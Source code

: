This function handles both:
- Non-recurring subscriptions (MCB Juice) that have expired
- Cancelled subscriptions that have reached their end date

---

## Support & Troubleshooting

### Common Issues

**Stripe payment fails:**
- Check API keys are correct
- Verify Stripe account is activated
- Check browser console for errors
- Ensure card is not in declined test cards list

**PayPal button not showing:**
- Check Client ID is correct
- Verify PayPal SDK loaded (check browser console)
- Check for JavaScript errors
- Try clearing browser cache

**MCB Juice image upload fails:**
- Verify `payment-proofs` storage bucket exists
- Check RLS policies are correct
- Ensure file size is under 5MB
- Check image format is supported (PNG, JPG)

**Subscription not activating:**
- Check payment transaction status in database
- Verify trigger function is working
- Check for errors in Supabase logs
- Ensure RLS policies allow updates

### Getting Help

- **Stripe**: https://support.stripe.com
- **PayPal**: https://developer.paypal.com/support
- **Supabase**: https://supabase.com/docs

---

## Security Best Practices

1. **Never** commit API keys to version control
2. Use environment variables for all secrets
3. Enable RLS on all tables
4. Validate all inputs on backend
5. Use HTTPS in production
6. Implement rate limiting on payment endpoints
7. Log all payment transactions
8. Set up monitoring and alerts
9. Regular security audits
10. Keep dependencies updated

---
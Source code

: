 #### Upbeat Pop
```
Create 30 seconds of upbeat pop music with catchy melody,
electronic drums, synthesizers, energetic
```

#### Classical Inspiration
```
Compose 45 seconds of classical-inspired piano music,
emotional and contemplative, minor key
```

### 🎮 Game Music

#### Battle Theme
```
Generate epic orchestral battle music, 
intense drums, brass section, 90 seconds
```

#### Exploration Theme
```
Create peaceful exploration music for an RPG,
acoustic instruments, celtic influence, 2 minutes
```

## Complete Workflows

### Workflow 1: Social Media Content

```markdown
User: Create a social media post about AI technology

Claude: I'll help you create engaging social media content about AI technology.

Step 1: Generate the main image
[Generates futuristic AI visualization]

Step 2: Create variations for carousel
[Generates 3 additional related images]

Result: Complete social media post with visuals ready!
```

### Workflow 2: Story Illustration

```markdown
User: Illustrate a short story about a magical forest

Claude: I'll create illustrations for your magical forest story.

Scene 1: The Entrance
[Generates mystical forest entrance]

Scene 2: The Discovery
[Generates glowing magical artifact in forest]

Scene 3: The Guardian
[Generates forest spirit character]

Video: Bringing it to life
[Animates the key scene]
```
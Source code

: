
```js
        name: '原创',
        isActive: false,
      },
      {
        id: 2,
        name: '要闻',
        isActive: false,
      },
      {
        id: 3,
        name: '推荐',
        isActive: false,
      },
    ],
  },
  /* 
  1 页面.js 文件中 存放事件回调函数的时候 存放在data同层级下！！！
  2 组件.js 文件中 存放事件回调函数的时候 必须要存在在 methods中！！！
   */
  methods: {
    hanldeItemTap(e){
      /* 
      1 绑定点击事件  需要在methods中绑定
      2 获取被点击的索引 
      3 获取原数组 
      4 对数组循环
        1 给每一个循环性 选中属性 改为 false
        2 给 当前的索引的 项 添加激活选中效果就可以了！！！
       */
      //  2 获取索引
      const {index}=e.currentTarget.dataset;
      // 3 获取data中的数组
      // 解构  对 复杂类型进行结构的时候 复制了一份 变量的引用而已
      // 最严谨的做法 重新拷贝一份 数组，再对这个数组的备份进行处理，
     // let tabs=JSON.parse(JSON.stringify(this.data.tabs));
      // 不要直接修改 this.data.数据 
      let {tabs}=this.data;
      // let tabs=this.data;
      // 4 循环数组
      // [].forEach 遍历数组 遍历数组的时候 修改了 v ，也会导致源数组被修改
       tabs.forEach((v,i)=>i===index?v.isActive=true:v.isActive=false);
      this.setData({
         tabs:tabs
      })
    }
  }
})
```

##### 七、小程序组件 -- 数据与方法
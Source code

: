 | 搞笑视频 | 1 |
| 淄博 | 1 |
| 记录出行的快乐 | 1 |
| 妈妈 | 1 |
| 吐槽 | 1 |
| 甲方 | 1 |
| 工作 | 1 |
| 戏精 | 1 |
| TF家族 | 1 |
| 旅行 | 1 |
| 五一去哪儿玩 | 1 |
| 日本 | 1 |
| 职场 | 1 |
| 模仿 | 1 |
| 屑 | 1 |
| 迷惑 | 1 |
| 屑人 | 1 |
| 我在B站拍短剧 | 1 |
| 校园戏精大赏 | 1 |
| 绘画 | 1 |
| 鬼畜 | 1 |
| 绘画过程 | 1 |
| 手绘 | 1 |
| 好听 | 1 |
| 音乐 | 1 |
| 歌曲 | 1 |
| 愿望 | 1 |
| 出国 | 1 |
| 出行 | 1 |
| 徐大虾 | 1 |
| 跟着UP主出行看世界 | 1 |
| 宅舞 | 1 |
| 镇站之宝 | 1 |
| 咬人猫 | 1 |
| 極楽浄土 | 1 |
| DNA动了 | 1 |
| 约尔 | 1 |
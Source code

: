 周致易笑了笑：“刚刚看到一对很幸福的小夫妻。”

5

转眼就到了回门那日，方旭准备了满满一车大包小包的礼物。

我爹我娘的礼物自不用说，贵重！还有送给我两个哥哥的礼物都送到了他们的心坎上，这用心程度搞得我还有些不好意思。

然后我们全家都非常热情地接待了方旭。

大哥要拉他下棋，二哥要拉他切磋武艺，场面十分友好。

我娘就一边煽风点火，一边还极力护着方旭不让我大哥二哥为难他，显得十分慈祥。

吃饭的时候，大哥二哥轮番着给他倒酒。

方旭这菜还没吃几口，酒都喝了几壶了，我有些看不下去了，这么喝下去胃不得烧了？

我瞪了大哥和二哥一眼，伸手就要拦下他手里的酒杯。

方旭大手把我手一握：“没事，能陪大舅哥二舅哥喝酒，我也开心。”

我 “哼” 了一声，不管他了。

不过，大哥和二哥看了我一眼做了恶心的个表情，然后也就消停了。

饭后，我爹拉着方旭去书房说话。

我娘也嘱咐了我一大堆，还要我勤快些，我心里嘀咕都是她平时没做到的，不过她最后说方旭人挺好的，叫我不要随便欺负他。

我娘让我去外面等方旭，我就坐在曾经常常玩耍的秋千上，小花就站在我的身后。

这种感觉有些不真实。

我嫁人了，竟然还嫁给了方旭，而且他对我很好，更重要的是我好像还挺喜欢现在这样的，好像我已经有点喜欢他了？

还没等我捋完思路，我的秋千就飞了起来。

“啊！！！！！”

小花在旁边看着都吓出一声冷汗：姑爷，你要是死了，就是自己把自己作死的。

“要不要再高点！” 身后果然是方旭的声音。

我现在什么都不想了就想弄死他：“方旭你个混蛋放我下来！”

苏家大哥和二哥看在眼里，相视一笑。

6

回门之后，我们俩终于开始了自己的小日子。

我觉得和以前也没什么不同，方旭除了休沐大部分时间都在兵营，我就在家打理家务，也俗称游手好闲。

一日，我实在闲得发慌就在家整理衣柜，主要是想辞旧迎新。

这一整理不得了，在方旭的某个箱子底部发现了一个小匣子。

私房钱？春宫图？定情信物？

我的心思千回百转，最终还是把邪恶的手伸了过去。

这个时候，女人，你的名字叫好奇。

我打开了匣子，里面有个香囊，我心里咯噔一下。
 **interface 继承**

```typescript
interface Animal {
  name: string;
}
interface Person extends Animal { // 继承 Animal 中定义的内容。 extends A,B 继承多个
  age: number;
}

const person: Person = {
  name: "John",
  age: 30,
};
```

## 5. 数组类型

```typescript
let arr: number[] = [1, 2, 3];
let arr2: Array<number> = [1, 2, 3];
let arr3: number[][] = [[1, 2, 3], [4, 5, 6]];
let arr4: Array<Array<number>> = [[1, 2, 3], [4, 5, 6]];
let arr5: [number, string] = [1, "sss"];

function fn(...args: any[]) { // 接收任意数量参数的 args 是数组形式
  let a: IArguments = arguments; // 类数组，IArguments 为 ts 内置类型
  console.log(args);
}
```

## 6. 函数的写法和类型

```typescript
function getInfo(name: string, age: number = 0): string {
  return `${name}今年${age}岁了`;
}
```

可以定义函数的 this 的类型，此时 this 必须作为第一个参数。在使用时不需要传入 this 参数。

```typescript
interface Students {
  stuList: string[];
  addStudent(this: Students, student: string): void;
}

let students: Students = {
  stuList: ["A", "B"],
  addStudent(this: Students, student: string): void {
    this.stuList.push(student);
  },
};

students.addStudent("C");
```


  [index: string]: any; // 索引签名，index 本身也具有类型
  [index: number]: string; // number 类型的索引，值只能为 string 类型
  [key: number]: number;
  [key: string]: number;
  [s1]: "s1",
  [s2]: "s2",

━━━━━━━━━━━━━━━━━━━━

In the listing above, find the line with "- Check RLS policies are correct" and the line with "### Getting Help"; set down exactly those two lines and every line between them, nothing more.

● **WRITTEN REPLY**
- Check RLS policies are correct
- Ensure file size is under 5MB
- Check image format is supported (PNG, JPG)

**Subscription not activating:**
- Check payment transaction status in database
- Verify trigger function is working
- Check for errors in Supabase logs
- Ensure RLS policies allow updates

### Getting Help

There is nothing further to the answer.